2160: Ken Burns Theory
Some fiction writers and filmmakers set deliberately set some (or all) of their works in a common, or shared, universe, meaning that characters in one work can conceivably meet characters in another work via conventional travel, and sometimes such crossovers are made canon. In other cases, though, fans will hypothesize that a set of works take place in the same universe, even if the creators don't make such explicit (or even outright deny it). In such cases, fans will often pick out elements of different works, and find ways to relate them to a common storyline, creating a meta-narrative, in which each individual work is part of a larger timeline (some examples of such fan theories described in this Mental Floss article).
Ken Burns is an American filmmaker renowned for his historical documentaries; thus, all his documentary series are set in a common universe - namely, the real one - and usually the setting is a small part of that (real) universe: the United States in the last two centuries. The series mentioned are
- The Civil War, covering the history of the American Civil War (1861-1865), released in 1990.
- The Vietnam War, covering the history of the Vietnam War (1955-1975), released in 2017.
- Baseball, covering the history of baseball from the 1840s to the 1990s, released in 1994.
The joke here is that Cueball is trying to find the common features between Ken Burns' series to set them in a common universe, as a fiction fan would do, "discovering" similarities between series that are simply facts in American history.
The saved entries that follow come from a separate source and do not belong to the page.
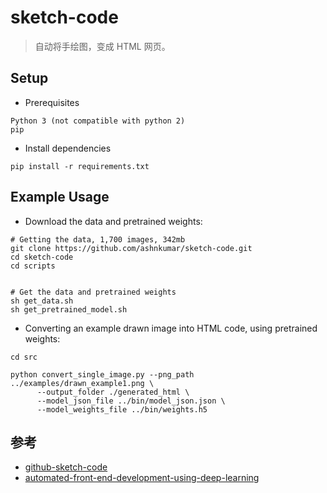 # sketch-code
>自动将手绘图，变成 HTML 网页。

## Setup
- Prerequisites
```
Python 3 (not compatible with python 2)
pip
```

- Install dependencies
```
pip install -r requirements.txt
```

## Example Usage

- Download the data and pretrained weights:

```
# Getting the data, 1,700 images, 342mb
git clone https://github.com/ashnkumar/sketch-code.git
cd sketch-code
cd scripts


# Get the data and pretrained weights
sh get_data.sh
sh get_pretrained_model.sh
```

- Converting an example drawn image into HTML code, using pretrained weights:
```
cd src

python convert_single_image.py --png_path ../examples/drawn_example1.png \
      --output_folder ./generated_html \
      --model_json_file ../bin/model_json.json \
      --model_weights_file ../bin/weights.h5
```

## 参考
- [github-sketch-code](https://github.com/ashnkumar/sketch-code)
- [automated-front-end-development-using-deep-learning](https://blog.insightdatascience.com/automated-front-end-development-using-deep-learning-3169dd086e82)
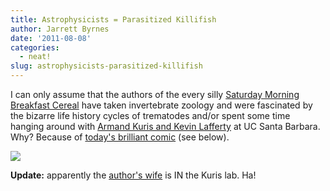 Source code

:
 ```yaml
---
title: Astrophysicists = Parasitized Killifish
author: Jarrett Byrnes
date: '2011-08-08'
categories:
  - neat!
slug: astrophysicists-parasitized-killifish
---
```


I can only assume that the authors of the every silly [Saturday Morning Breakfast Cereal](http://www.smbc-comics.com/) have taken invertebrate zoology and were fascinated by the bizarre life history cycles of trematodes and/or spent some time hanging around with [Armand Kuris and Kevin Lafferty](http://www.lifesci.ucsb.edu/eemb/labs/kuris/) at UC Santa Barbara.  Why?  Because of [today's brilliant comic](http://www.smbc-comics.com/index.php?db=comics&id=2331#comic) (see below).

[
![](http://www.smbc-comics.com/comics/20110808.gif)](http://www.smbc-comics.com/index.php?db=comics&id=2331)

**Update:** apparently the [author's wife](http://www.weinersmith.com/) is IN the Kuris lab.  Ha!
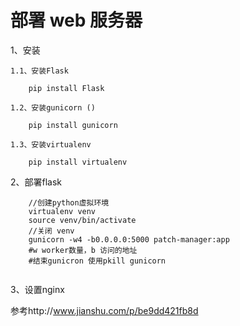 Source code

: # 部署 web 服务器
1、安装

    1.1、安装Flask
    
        pip install Flask
    
    1.2、安装gunicorn ()
    
        pip install gunicorn
    
    1.3、安装virtualenv
    
        pip install virtualenv
2、部署flask

```
    //创建python虚拟环境
    virtualenv venv
    source venv/bin/activate
    //关闭 venv
    gunicorn -w4 -b0.0.0.0:5000 patch-manager:app
    #w worker数量，b 访问的地址
    #结束gunicron 使用pkill gunicorn
    
```

3、设置nginx


参考http://www.jianshu.com/p/be9dd421fb8d
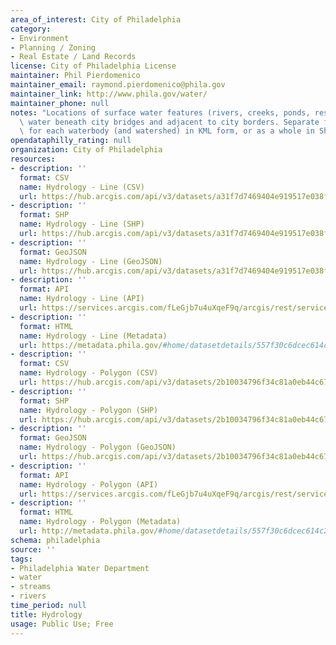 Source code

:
 ```yaml
---
area_of_interest: City of Philadelphia
category:
- Environment
- Planning / Zoning
- Real Estate / Land Records
license: City of Philadelphia License
maintainer: Phil Pierdomenico
maintainer_email: raymond.pierdomenico@phila.gov
maintainer_link: http://www.phila.gov/water/
maintainer_phone: null
notes: "Locations of surface water features (rivers, creeks, ponds, reservoirs) and\
  \ water beneath city bridges and adjacent to city borders. Separate files are available\
  \ for each waterbody (and watershed) in KML form, or as a whole in Shapefile form."
opendataphilly_rating: null
organization: City of Philadelphia
resources:
- description: ''
  format: CSV
  name: Hydrology - Line (CSV)
  url: https://hub.arcgis.com/api/v3/datasets/a31f7d7469404e919517e038fc133a8e_0/downloads/data?format=csv&spatialRefId=3857&where=1%3D1
- description: ''
  format: SHP
  name: Hydrology - Line (SHP)
  url: https://hub.arcgis.com/api/v3/datasets/a31f7d7469404e919517e038fc133a8e_0/downloads/data?format=shp&spatialRefId=3857&where=1%3D1
- description: ''
  format: GeoJSON
  name: Hydrology - Line (GeoJSON)
  url: https://hub.arcgis.com/api/v3/datasets/a31f7d7469404e919517e038fc133a8e_0/downloads/data?format=geojson&spatialRefId=4326&where=1%3D1
- description: ''
  format: API
  name: Hydrology - Line (API)
  url: https://services.arcgis.com/fLeGjb7u4uXqeF9q/arcgis/rest/services/Hydrographic_Features_Arc/FeatureServer/0/query?outFields=*&where=1%3D1
- description: ''
  format: HTML
  name: Hydrology - Line (Metadata)
  url: https://metadata.phila.gov/#home/datasetdetails/557f30c6dcec614c29ce8b6d/representationdetails/557f30e3c579ea311699bb4a/
- description: ''
  format: CSV
  name: Hydrology - Polygon (CSV)
  url: https://hub.arcgis.com/api/v3/datasets/2b10034796f34c81a0eb44c676d86729_1/downloads/data?format=csv&spatialRefId=3857&where=1%3D1
- description: ''
  format: SHP
  name: Hydrology - Polygon (SHP)
  url: https://hub.arcgis.com/api/v3/datasets/2b10034796f34c81a0eb44c676d86729_1/downloads/data?format=shp&spatialRefId=3857&where=1%3D1
- description: ''
  format: GeoJSON
  name: Hydrology - Polygon (GeoJSON)
  url: https://hub.arcgis.com/api/v3/datasets/2b10034796f34c81a0eb44c676d86729_1/downloads/data?format=geojson&spatialRefId=4326&where=1%3D1
- description: ''
  format: API
  name: Hydrology - Polygon (API)
  url: https://services.arcgis.com/fLeGjb7u4uXqeF9q/arcgis/rest/services/Hydrographic_Features_Poly/FeatureServer/1/query?outFields=*&where=1%3D1
- description: ''
  format: HTML
  name: Hydrology - Polygon (Metadata)
  url: http://metadata.phila.gov/#home/datasetdetails/557f30c6dcec614c29ce8b6d/representationdetails/557f30e3c579ea311699bb49/
schema: philadelphia
source: ''
tags:
- Philadelphia Water Department
- water
- streams
- rivers
time_period: null
title: Hydrology
usage: Public Use; Free
---
```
For example, several series have an office named "President", which Cueball "guesses" to be the same for Lincoln and Johnson, and which obviously is just the President of the United States. Cueball has also drawn inferences from facts established in one series to draw conclusions about another, when he (correctly) concludes that the 1960s protesters depicted in Baseball were protesting "Johnson's war" as depicted in The Vietnam War.
The title text continues the joke by saying these stories are set in the "KBCU", an acronym which stands for "Ken Burns Cinematic Universe" similar to the popular Marvel Cinematic Universe (MCU).
Doris Kearns Goodwin, mentioned in the title text, is a famous historian who has written biographies of several U.S. Presidents. She is also a fan of baseball's Boston Red Sox and a sportswriter who appeared in the Baseball miniseries. Cueball states that having a character that had written biographies of both presidents, while also a sportswriter was "unrealistic". It's not uncommon for writers trying to fit different stories into a single 'universe' to cause a single character to become important in both, even though it makes little narrative sense. This can be denounced as "trying too hard" to fit the stories together.
Finding that certain aspects of reality seems unrealistic is quite common. This is because our judgment of realism is based on our own experiences and our (often flawed) perception of probabilities. Because the complexities of the world generally exceed any person's experience, and because it's natural for highly unlikely events to occur sometimes, real events can seem implausible. In this case, people tend to think of sports journalism and political biography as being very different fields. The odds that one person would do work in both fields important enough to be relevant to all three documentaries under discussion feels unlikely. As a result, we (or rather, Cueball) deem it as unrealistic, even though it actually happened.
- [Cueball is standing next to Megan.]
- Cueball: Lincoln was "President" in The Civil War (1990), the same office held by Johnson in The Vietnam War (2017).
- Cueball: And Baseball (1994) briefly showed 1960s "protesters." I think they were protesting Johnson's war!
- Cueball: It all fits!
- [Caption below the panel:]
- I have a fan theory that every Ken Burns miniseries exists within a single cohesive universe.